▶ [Saved entries]:
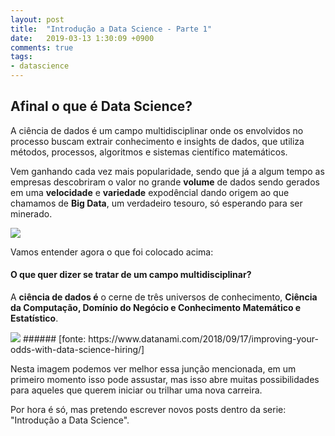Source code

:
 ```yaml
---
layout: post
title:  "Introdução a Data Science - Parte 1"
date:   2019-03-13 1:30:09 +0900
comments: true
tags:
- datascience
---
```


## Afinal o que é Data Science?

A ciência de dados é um campo multidisciplinar onde os envolvidos no processo buscam extrair conhecimento e insights de dados, que utiliza métodos, processos, algoritmos e sistemas científico matemáticos.

Vem ganhando cada vez mais popularidade, sendo que já a algum tempo as empresas descobriram o valor no grande **volume** de dados sendo gerados em uma **velocidade** e **variedade** expodêncial dando origem ao que chamamos de **Big Data**, um verdadeiro tesouro, só esperando para ser minerado.

<img src="https://media.giphy.com/media/8UHerDqCSzSR3rxPEZ/giphy.gif">

Vamos entender agora o que foi colocado acima:

#### O que quer dizer se tratar de um campo multidisciplinar?

A **ciência de dados é** o cerne de três universos de conhecimento, **Ciência da Computação, Domínio do Negócio e Conhecimento Matemático e Estatístico**.

<img src="https://goo.gl/jq67PA">
###### [fonte: https://www.datanami.com/2018/09/17/improving-your-odds-with-data-science-hiring/]

Nesta imagem podemos ver melhor essa junção mencionada, em um primeiro momento isso pode assustar, mas isso abre muitas possibilidades para aqueles que querem iniciar ou trilhar uma nova carreira.

Por hora é só, mas pretendo escrever novos posts dentro da serie: "Introdução a Data Science".
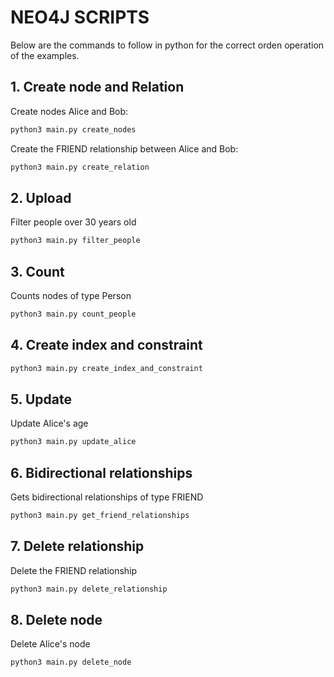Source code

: # NEO4J SCRIPTS
Below are the commands to follow in python for the correct orden operation of the examples.
## 1. Create node and Relation
Create nodes Alice and Bob:
```bash
python3 main.py create_nodes
```
Create the FRIEND relationship between Alice and Bob:
```bash
python3 main.py create_relation
```
## 2. Upload
Filter people over 30 years old
```bash
python3 main.py filter_people
```
## 3. Count
Counts nodes of type Person
```bash
python3 main.py count_people
```
## 4. Create index and constraint
```bash
python3 main.py create_index_and_constraint
```
## 5. Update
Update Alice's age
```bash
python3 main.py update_alice
```
## 6. Bidirectional relationships
Gets bidirectional relationships of type FRIEND
```bash
python3 main.py get_friend_relationships
```
## 7. Delete relationship
Delete the FRIEND relationship
```bash
python3 main.py delete_relationship
```
## 8. Delete node
Delete Alice's node
```bash
python3 main.py delete_node
```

▶ [What this task involves]:
Wherever "dados" occurs in the entries above, copy the line it sits on.

▶ [Finished task]:
A ciência de dados é um campo multidisciplinar onde os envolvidos no processo buscam extrair conhecimento e insights de dados, que utiliza métodos, processos, algoritmos e sistemas científico matemáticos.
Vem ganhando cada vez mais popularidade, sendo que já a algum tempo as empresas descobriram o valor no grande **volume** de dados sendo gerados em uma **velocidade** e **variedade** expodêncial dando origem ao que chamamos de **Big Data**, um verdadeiro tesouro, só esperando para ser minerado.
A **ciência de dados é** o cerne de três universos de conhecimento, **Ciência da Computação, Domínio do Negócio e Conhecimento Matemático e Estatístico**.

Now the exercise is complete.